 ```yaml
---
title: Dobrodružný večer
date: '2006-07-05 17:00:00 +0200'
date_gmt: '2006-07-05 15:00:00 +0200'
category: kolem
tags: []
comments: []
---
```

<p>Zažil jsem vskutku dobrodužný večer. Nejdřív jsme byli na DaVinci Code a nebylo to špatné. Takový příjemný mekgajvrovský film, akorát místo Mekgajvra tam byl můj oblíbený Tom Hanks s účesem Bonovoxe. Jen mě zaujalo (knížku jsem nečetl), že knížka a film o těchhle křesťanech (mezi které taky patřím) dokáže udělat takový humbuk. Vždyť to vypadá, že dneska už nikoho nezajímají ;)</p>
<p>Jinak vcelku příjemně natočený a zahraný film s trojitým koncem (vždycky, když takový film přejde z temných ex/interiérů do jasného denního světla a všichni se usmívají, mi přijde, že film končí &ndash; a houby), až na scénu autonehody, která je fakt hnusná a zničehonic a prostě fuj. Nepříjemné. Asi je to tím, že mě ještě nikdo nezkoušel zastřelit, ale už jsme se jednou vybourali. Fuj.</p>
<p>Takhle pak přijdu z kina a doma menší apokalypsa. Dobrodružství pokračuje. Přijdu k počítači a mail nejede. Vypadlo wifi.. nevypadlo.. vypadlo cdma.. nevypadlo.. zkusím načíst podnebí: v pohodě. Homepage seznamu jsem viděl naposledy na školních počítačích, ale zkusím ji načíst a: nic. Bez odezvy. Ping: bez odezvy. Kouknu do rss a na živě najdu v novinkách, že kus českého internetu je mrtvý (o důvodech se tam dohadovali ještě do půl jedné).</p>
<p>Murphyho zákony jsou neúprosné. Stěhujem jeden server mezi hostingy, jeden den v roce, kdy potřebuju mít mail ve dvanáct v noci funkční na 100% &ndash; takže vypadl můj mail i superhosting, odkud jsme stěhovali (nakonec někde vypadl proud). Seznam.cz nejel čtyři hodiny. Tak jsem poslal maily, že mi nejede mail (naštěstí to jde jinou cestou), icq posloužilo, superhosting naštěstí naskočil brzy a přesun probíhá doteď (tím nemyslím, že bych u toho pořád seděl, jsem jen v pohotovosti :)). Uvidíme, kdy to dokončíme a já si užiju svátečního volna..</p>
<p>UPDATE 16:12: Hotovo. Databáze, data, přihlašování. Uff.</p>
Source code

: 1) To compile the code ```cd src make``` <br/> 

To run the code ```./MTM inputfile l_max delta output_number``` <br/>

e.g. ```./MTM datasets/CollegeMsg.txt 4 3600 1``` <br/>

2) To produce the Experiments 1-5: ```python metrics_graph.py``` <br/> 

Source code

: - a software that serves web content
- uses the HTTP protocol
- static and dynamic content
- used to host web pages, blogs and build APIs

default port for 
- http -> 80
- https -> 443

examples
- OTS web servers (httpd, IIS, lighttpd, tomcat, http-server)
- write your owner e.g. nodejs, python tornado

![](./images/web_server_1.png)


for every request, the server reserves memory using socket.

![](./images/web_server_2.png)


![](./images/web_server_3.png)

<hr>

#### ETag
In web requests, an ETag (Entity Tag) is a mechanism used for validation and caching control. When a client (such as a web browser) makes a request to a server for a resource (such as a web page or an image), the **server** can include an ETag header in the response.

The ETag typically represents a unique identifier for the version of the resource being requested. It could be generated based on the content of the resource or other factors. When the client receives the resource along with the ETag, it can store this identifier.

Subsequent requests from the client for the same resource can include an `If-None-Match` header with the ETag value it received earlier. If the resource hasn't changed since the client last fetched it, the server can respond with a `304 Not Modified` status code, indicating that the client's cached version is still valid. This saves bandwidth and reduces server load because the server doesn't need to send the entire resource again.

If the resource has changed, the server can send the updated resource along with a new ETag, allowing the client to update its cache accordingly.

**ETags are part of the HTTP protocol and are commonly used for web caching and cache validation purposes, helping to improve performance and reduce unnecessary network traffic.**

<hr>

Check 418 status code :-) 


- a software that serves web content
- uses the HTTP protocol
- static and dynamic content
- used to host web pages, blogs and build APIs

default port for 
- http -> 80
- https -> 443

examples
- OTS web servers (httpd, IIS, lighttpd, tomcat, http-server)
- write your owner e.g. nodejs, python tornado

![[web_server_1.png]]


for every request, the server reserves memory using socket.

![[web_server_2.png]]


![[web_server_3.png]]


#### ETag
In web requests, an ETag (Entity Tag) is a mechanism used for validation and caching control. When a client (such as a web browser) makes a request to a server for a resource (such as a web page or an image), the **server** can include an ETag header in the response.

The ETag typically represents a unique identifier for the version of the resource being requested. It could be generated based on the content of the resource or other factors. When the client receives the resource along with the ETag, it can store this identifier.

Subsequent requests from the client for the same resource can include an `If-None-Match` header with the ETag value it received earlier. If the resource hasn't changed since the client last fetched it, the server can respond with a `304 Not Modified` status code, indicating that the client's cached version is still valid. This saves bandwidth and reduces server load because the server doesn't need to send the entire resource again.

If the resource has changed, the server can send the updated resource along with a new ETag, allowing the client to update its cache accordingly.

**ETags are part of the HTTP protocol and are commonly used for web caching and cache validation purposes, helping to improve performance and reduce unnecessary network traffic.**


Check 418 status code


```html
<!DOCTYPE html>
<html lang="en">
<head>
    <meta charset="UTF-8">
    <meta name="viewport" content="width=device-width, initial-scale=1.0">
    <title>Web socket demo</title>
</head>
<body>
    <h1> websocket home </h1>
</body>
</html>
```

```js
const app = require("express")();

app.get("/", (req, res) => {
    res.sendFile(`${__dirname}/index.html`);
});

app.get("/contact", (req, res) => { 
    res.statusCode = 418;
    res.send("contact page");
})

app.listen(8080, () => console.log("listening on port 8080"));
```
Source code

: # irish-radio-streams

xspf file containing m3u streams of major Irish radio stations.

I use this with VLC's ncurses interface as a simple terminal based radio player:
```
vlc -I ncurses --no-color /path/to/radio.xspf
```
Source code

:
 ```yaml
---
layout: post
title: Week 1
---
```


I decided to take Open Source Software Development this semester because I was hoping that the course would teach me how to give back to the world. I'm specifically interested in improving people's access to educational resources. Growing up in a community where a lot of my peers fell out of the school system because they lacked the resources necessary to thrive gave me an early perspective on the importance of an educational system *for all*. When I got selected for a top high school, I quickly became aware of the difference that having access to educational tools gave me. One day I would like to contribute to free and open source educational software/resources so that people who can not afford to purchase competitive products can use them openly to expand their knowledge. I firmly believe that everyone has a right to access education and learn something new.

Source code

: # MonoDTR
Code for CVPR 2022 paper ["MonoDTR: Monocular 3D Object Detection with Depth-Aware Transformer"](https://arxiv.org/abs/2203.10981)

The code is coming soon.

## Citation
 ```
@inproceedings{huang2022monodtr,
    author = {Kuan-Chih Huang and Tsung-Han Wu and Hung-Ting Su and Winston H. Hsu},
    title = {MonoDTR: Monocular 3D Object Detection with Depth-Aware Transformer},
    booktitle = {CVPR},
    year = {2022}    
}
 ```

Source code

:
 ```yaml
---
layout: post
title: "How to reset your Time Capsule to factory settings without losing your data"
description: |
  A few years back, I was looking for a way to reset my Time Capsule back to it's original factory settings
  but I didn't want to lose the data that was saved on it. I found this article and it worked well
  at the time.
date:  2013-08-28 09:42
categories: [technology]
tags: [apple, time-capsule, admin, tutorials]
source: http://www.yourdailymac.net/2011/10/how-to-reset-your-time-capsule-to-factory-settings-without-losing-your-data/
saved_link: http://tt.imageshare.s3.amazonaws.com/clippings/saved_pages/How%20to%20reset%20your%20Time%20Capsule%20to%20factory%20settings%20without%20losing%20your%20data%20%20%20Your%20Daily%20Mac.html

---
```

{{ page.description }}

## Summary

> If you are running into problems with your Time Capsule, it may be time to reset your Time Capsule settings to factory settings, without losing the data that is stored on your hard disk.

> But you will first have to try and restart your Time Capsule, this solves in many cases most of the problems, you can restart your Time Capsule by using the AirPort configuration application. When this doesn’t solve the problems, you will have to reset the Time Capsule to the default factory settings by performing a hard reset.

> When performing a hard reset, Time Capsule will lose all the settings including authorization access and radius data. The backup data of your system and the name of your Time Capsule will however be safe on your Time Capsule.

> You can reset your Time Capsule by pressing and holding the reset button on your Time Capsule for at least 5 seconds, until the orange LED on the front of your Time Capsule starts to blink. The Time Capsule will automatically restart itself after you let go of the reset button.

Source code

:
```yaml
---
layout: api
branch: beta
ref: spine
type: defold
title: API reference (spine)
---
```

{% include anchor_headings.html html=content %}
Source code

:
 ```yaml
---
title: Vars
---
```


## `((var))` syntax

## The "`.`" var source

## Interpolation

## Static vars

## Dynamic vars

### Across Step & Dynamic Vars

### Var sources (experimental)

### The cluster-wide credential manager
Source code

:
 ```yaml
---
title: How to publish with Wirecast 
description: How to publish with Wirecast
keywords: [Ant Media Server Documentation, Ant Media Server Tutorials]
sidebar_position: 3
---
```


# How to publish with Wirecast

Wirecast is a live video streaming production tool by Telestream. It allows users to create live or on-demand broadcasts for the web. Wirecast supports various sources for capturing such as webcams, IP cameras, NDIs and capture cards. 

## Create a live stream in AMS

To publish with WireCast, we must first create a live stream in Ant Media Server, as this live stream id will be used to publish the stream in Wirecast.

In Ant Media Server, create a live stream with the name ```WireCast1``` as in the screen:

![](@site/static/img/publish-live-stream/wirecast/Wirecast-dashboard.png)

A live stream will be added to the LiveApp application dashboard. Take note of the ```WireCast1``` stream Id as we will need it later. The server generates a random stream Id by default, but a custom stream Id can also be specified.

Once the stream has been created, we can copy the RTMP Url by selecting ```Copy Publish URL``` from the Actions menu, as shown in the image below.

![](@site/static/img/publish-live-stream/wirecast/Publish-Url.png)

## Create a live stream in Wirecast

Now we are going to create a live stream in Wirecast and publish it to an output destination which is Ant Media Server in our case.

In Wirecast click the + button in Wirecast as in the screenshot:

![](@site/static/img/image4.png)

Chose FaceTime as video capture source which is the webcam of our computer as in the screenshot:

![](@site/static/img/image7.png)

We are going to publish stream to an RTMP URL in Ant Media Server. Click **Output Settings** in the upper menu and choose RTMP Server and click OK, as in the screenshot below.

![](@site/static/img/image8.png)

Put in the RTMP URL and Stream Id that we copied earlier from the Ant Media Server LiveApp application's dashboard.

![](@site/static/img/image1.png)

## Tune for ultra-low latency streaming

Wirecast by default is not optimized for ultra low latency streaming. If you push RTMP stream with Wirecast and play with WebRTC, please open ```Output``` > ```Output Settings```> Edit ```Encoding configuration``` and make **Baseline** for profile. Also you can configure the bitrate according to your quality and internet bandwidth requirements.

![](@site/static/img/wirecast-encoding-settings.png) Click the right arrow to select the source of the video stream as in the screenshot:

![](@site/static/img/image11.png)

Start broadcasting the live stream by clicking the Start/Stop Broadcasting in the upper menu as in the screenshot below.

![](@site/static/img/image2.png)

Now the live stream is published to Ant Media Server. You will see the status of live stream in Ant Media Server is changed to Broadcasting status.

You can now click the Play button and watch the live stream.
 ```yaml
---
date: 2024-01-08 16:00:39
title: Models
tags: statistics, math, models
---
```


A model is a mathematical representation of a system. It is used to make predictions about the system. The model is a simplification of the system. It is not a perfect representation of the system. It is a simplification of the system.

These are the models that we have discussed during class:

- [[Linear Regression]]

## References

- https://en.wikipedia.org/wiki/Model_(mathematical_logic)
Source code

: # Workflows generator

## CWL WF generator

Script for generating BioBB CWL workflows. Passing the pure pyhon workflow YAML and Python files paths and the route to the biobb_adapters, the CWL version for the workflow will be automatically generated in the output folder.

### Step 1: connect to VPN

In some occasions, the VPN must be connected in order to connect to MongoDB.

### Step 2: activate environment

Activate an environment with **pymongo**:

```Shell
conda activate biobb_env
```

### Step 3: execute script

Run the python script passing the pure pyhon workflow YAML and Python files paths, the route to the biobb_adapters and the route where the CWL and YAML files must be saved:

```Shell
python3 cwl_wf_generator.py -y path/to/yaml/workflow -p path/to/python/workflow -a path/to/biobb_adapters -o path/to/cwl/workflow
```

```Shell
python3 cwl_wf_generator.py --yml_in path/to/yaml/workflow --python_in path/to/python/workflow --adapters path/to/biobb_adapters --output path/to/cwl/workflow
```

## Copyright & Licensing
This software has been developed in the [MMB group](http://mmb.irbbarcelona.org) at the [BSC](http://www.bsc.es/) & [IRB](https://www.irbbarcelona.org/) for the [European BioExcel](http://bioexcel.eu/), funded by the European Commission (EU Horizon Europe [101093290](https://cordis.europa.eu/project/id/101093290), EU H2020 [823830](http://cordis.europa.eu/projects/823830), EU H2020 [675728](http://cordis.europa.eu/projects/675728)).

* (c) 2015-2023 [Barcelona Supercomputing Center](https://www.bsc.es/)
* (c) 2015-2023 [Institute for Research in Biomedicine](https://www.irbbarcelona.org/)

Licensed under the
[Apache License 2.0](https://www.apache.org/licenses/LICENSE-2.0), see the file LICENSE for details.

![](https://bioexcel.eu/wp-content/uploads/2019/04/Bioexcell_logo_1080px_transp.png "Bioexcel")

* **WORK TO COMPLETE**: Transcribe only the lines from the beginning of the entries to the line with "<p>Zažil jsem vskutku", inclusive, exactly as written.

* **RESPONSE TO THE EXERCISE**:
 ```yaml
---
title: Dobrodružný večer
date: '2006-07-05 17:00:00 +0200'
date_gmt: '2006-07-05 15:00:00 +0200'
category: kolem
tags: []
comments: []
---
```

<p>Zažil jsem vskutku dobrodužný večer. Nejdřív jsme byli na DaVinci Code a nebylo to špatné. Takový příjemný mekgajvrovský film, akorát místo Mekgajvra tam byl můj oblíbený Tom Hanks s účesem Bonovoxe. Jen mě zaujalo (knížku jsem nečetl), že knížka a film o těchhle křesťanech (mezi které taky patřím) dokáže udělat takový humbuk. Vždyť to vypadá, že dneska už nikoho nezajímají ;)</p>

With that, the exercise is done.